"There were several adults to-day," he assured her with a faint flush; but when she tossed her head he had not a word of reproof for her. Social success had not spoilt him; it had made him sweeter. For some time he sat with his head out of the kennel, talking with Mrs. Darling of this success, and pressing her hand reassuringly when she said she hoped his head would not be turned by it.
"But if I had been a weak man," he said. "Good heavens, if I had been a weak man!"
"And, George," she said timidly, "you are as full of remorse as ever, aren't you?"
"Full of remorse as ever, dearest! See my punishment: living in a kennel."
"But it is punishment, isn't it, George? You are sure you are not enjoying it?"
You may be sure she begged his pardon; and then, feeling drowsy, he curled round in the kennel.
"Won't you play me to sleep," he asked, "on the nursery piano?" and as she was crossing to the day-nursery he added thoughtlessly, "And shut that window. I feel a draught."
"O George, never ask me to do that. The window must always be left open for them, always, always."
Now it was his turn to beg her pardon; and she went into the day-nursery and played, and soon he was asleep; and while he slept, Wendy and John and Michael flew into the room.
Oh no. We have written it so, because that was the charming arrangement planned by them before we left the ship; but something must have happened since then, for it is not they who have flown in, it is Peter and Tinker Bell.
Peter's first words tell all.
"Quick Tink," he whispered, "close the window; bar it! That's right. Now you and I must get away by the door; and when Wendy comes she will think her mother has barred her out; and she will have to go back with me."
Now I understand what had hitherto puzzled me, why when Peter had exterminated the pirates he did not return to the island and leave Tink to escort the children to the mainland. This trick had been in his head all the time.
Instead of feeling that he was behaving badly he danced with glee; then he peeped into the day-nursery to see who was playing. He whispered to Tink, "It's Wendy's mother! She is a pretty lady, but not so pretty as my mother. Her mouth is full of thimbles, but not so full as my mother's was."

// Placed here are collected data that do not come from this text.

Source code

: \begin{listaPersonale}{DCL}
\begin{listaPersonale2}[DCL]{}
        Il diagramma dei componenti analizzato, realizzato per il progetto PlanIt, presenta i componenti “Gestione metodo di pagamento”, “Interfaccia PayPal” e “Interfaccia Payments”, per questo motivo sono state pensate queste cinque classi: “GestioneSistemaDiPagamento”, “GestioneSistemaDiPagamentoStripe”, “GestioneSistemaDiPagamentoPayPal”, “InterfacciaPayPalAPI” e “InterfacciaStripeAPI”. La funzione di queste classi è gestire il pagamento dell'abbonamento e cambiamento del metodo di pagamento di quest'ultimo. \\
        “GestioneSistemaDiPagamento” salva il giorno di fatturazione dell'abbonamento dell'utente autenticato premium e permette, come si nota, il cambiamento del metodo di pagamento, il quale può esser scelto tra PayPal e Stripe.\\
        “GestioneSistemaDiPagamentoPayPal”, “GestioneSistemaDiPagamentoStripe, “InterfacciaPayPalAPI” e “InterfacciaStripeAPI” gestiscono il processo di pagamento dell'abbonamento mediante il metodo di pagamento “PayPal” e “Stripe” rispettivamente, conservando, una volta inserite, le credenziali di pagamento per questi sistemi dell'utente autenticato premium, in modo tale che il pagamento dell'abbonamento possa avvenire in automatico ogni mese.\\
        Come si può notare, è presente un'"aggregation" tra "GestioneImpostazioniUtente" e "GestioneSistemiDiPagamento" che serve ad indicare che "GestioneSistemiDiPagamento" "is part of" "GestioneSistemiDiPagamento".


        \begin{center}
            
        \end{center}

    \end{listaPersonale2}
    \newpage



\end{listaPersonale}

Of course he knew nothing whatever about his mother; but he sometimes bragged about her.
He did not know the tune, which was "Home, Sweet Home," but he knew it was saying, "Come back, Wendy, Wendy, Wendy"; and he cried exultantly, "You will never see Wendy again, lady, for the window is barred!"
He peeped in again to see why the music had stopped, and now he saw that Mrs. Darling had laid her head on the box, and that two tears were sitting on her eyes.
"She wants me to unbar the window," thought Peter, "but I won't, not I!"
He peeped again, and the tears were still there, or another two had taken their place.
"She's awfully fond of Wendy," he said to himself. He was angry with her now for not seeing why she could not have Wendy.
The reason was so simple: "I'm fond of her too. We can't both have her, lady."
But the lady would not make the best of it, and he was unhappy. He ceased to look at her, but even then she would not let go of him. He skipped about and made funny faces, but when he stopped it was just as if she were inside him, knocking.
"Oh, all right," he said at last, and gulped. Then he unbarred the window. "Come on, Tink," he cried, with a frightful sneer at the laws of nature; "we don't want any silly mothers"; and he flew away.
Thus Wendy and John and Michael found the window open for them after all, which of course was more than they deserved. They alighted on the floor, quite unashamed of themselves, and the youngest one had already forgotten his home.
"John," he said, looking around him doubtfully, "I think I have been here before."
"Of course you have, you silly. There is your old bed."
"So it is," Michael said, but not with much conviction.